Once more, Settler tried to increase the clarity of the image, but it didn’t work, so she still wasn’t certain what she was seeing.
“We have no footage of anyone in the hallway going in or out of her room or the rooms that connected to hers.”
“But the camera wasn’t functioning properly,” Martinez reminded.
“I know. But what are the chances that someone walked into her room, convinced her to jump, or somehow helped her along somehow, then fled off camera before rescue workers got the hotel staff to let them in?”
“I’m saying it’s possible,” Martinez said, straightening and scratching absently at his goatee.
“Well,
yeah.”
Her cell phone rang, and she glanced at the screen: King County Sheriff’s Department. “Gotta take this,” she said. It was likely her ex-partner, Rosamie Ugali, who was returning the call she’d made earlier in the day. She traded places with Martinez, who took over the mouse and tried to enhance the computer image while Dani walked several feet away.

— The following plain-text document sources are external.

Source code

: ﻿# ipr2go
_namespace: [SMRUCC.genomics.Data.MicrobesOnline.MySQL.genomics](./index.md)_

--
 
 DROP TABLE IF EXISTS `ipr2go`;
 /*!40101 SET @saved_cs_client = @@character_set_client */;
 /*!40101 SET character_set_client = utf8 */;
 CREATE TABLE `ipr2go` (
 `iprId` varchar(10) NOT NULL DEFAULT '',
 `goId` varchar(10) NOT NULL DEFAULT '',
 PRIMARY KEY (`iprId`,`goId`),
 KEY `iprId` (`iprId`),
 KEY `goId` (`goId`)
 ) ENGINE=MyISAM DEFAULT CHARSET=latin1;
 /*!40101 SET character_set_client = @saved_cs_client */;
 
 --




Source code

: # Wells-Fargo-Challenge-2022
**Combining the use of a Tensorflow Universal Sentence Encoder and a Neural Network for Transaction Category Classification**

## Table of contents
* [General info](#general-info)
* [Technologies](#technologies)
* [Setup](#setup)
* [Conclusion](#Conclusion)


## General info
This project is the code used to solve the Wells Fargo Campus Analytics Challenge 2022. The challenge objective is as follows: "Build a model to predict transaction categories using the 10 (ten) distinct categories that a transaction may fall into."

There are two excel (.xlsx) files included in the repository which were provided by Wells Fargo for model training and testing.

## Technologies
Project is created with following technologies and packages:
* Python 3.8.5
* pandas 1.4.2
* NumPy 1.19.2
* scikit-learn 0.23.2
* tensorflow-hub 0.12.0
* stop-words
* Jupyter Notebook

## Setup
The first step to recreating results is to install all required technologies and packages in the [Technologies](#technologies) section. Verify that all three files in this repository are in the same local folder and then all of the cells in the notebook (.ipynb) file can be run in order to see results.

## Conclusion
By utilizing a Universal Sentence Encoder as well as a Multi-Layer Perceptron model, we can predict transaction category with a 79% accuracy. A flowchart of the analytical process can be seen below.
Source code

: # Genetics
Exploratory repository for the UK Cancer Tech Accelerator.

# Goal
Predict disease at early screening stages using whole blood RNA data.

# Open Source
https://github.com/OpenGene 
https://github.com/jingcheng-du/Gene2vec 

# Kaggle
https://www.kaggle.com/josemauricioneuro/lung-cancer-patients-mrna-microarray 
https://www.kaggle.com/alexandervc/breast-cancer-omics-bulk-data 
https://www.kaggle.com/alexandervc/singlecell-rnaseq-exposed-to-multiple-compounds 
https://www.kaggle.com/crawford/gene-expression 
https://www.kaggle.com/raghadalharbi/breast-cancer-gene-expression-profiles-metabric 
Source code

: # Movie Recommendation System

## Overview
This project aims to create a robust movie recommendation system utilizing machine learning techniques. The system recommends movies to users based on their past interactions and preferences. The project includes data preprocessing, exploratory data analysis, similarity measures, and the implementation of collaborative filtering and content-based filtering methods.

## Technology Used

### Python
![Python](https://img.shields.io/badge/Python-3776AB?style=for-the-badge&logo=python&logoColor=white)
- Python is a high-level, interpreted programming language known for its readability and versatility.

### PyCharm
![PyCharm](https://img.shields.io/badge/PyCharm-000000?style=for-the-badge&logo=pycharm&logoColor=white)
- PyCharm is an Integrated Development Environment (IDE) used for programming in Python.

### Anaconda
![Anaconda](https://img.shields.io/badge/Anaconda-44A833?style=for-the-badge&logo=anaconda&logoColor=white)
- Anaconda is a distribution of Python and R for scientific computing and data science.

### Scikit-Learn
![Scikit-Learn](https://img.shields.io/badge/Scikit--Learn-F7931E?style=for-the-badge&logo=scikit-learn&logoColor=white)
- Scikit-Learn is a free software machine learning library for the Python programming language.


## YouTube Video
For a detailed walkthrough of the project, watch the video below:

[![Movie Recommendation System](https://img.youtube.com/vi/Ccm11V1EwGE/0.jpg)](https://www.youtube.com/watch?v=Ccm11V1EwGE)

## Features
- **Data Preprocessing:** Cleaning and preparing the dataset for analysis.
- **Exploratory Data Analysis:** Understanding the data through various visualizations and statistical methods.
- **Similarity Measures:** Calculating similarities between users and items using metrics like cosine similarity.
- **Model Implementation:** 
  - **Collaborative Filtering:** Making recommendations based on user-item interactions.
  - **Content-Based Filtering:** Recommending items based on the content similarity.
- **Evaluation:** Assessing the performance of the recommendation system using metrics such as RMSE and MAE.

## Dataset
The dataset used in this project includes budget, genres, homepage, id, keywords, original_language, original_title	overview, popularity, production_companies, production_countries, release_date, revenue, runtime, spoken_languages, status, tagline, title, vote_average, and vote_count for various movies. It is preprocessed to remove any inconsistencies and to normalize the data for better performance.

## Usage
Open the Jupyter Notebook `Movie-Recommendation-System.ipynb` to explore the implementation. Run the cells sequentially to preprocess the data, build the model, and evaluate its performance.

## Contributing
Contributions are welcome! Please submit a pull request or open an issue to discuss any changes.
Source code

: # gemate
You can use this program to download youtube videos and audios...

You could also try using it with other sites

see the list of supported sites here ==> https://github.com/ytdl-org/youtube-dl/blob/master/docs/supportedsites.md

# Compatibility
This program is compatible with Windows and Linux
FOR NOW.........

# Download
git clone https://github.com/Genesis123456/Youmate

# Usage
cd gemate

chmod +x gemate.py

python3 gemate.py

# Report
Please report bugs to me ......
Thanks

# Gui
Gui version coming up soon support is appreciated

“I did some checking on your vic, Karen Upgarde,” Rosamie started in after identifying herself. “There’s not a lot I can tell you that hasn’t been sent down via e-mail. Upgarde’s tried to commit suicide a couple of times already. I interviewed the ex-husband, who was here in Seattle when she leaped. Seemed pretty broken up about it. Talked to her mother, too. Her response was ‘I’ve been expecting this for years’ when she heard about Karen, I was told.”
“Okay.”
“Karen was never all that mentally steady, that’s what her ex said. She was always up and down, possibly had some kind of condition that was never diagnosed. The mother, Irene, said she was grateful Karen didn’t take anyone else with her and, when questioned, wouldn’t elaborate, but the upshot was that Karen wasn’t stable. No current boyfriend or roommate, not tight with any girlfriends. Her boss said she was a ‘capable’ waitress. Not friendly but could do the job. Didn’t hang out with other workers, and that’s it. Said she’d been at that restaurant for four years, before that a diner that went out of business.”
“Was she a drinker?”
“No record of it—no evidence of bottles in the home, no drugs, no suicide note. Nothing. Her apartment was a little messy, but I’ve seen a lot worse. I looked for more celebrity paraphernalia and clothes, but there wasn’t anything that I could label as belonging to anyone but her. She wasn’t a conservative dresser. She was kind of edgy—for a woman her age, you might say on the flashy side. She did karaoke down at the local club near her apartment, but we didn’t find anything out of the ordinary. And no wigs. You asked if she had anything with Didi Storm’s name inscribed in it. Nothing. Nada. Not even a picture of the woman, so it doesn’t appear she was obsessed with her.”